# THE PROBLEM
Below are the records. Retype, exactly, the lines from the first through the line with "6. Navigate to", and leave out the pictures.

═══

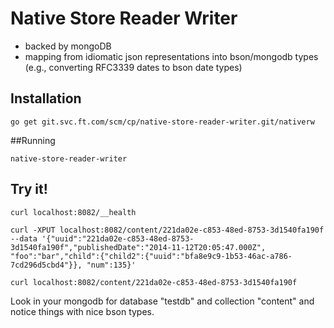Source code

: # Native Store Reader Writer

- backed by mongoDB
- mapping from idiomatic json representations into bson/mongodb types (e.g., converting RFC3339 dates to bson date types)

## Installation

	go get git.svc.ft.com/scm/cp/native-store-reader-writer.git/nativerw

##Running

    native-store-reader-writer

## Try it!

    curl localhost:8082/__health

	curl -XPUT localhost:8082/content/221da02e-c853-48ed-8753-3d1540fa190f --data '{"uuid":"221da02e-c853-48ed-8753-3d1540fa190f","publishedDate":"2014-11-12T20:05:47.000Z", "foo":"bar","child":{"child2":{"uuid":"bfa8e9c9-1b53-46ac-a786-7cd296d5cbd4"}}, "num":135}'

	curl localhost:8082/content/221da02e-c853-48ed-8753-3d1540fa190f

Look in your mongodb for database "testdb" and collection "content" and notice things with nice bson types.

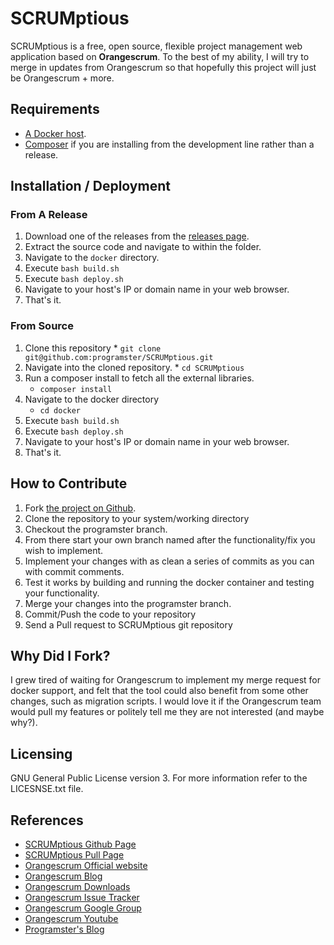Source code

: # SCRUMptious
SCRUMptious is a free, open source, flexible project management web application based on
**Orangescrum**. To the best of my ability, I will try to merge in updates from Orangescrum so that hopefully this project will just be Orangescrum + more.


## Requirements
* [A Docker host]((https://www.digitalocean.com/features/one-click-apps/docker/)).
* [Composer](http://blog.programster.org/ubuntu-install-composer/) if you are installing from the development line rather than a release.
  

## Installation / Deployment

### From A Release
  1. Download one of the releases from the [releases page](https://github.com/programster/SCRUMptious/releases).
  2. Extract the source code and navigate to within the folder.
  3. Navigate to the `docker` directory.
  4. Execute `bash build.sh`
  5. Execute `bash deploy.sh`
  6. Navigate to your host's IP or domain name in your web browser.
  7. That's it.

### From Source
  1. Clone this repository
    * `git clone git@github.com:programster/SCRUMptious.git`
  2. Navigate into the cloned repository.
    * `cd SCRUMptious`
  3. Run a composer install to fetch all the external libraries.
     * `composer install`
  4. Navigate to the docker directory
     * `cd docker`
  5. Execute `bash build.sh`
  6. Execute `bash deploy.sh`
  7. Navigate to your host's IP or domain name in your web browser.
  8. That's it.


## How to Contribute
  1. Fork [the project on Github](https://github.com/programster/SCRUMptious).
  2. Clone the repository to your system/working directory
  3. Checkout the programster branch.
  4. From there start your own branch named after the functionality/fix you wish to implement.
  3. Implement your changes with as clean a series of commits as you can with commit comments.
  4. Test it works by building and running the docker container and testing your functionality.
  5. Merge your changes into the programster branch.
  5. Commit/Push the code to your repository
  6. Send a Pull request to SCRUMptious git repository


## Why Did I Fork?
I grew tired of waiting for Orangescrum to implement my merge request for docker support, and felt that the tool could also benefit from some other changes, such as migration scripts. I would love it if the Orangescrum team would pull my features or politely tell me they are not interested (and maybe why?).

## Licensing
GNU General Public License version 3. For more information refer to the LICESNSE.txt file.

## References
 * [SCRUMptious Github Page](https://github.com/programster/SCRUMptious)
 * [SCRUMptious Pull Page](https://github.com/programster/SCRUMptious/pulls)
 * [Orangescrum Official website](http://www.orangescrum.com)
 * [Orangescrum Blog](http://blog.orangescrum.com)
 * [Orangescrum Downloads](http://www.orangescrum.org/free-download)
 * [Orangescrum Issue Tracker](https://github.com/Orangescrum/orangescrum/issues)
 * [Orangescrum Google Group](https://groups.google.com/group/orangescrum-community-support)
 * [Orangescrum Youtube](https://www.youtube.com/watch?v=4qCaP0TZuxU)
 * [Programster's Blog](http://blog.programster.org)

═══

# TASK RESPONSE
Source code

: # Native Store Reader Writer

- backed by mongoDB
- mapping from idiomatic json representations into bson/mongodb types (e.g., converting RFC3339 dates to bson date types)

## Installation

	go get git.svc.ft.com/scm/cp/native-store-reader-writer.git/nativerw

##Running

    native-store-reader-writer

## Try it!

    curl localhost:8082/__health

	curl -XPUT localhost:8082/content/221da02e-c853-48ed-8753-3d1540fa190f --data '{"uuid":"221da02e-c853-48ed-8753-3d1540fa190f","publishedDate":"2014-11-12T20:05:47.000Z", "foo":"bar","child":{"child2":{"uuid":"bfa8e9c9-1b53-46ac-a786-7cd296d5cbd4"}}, "num":135}'

	curl localhost:8082/content/221da02e-c853-48ed-8753-3d1540fa190f

Look in your mongodb for database "testdb" and collection "content" and notice things with nice bson types.

Source code

: # SCRUMptious
SCRUMptious is a free, open source, flexible project management web application based on
**Orangescrum**. To the best of my ability, I will try to merge in updates from Orangescrum so that hopefully this project will just be Orangescrum + more.


## Requirements
* [A Docker host]((https://www.digitalocean.com/features/one-click-apps/docker/)).
* [Composer](http://blog.programster.org/ubuntu-install-composer/) if you are installing from the development line rather than a release.
  

## Installation / Deployment

### From A Release
  1. Download one of the releases from the [releases page](https://github.com/programster/SCRUMptious/releases).
  2. Extract the source code and navigate to within the folder.
  3. Navigate to the `docker` directory.
  4. Execute `bash build.sh`
  5. Execute `bash deploy.sh`
  6. Navigate to your host's IP or domain name in your web browser.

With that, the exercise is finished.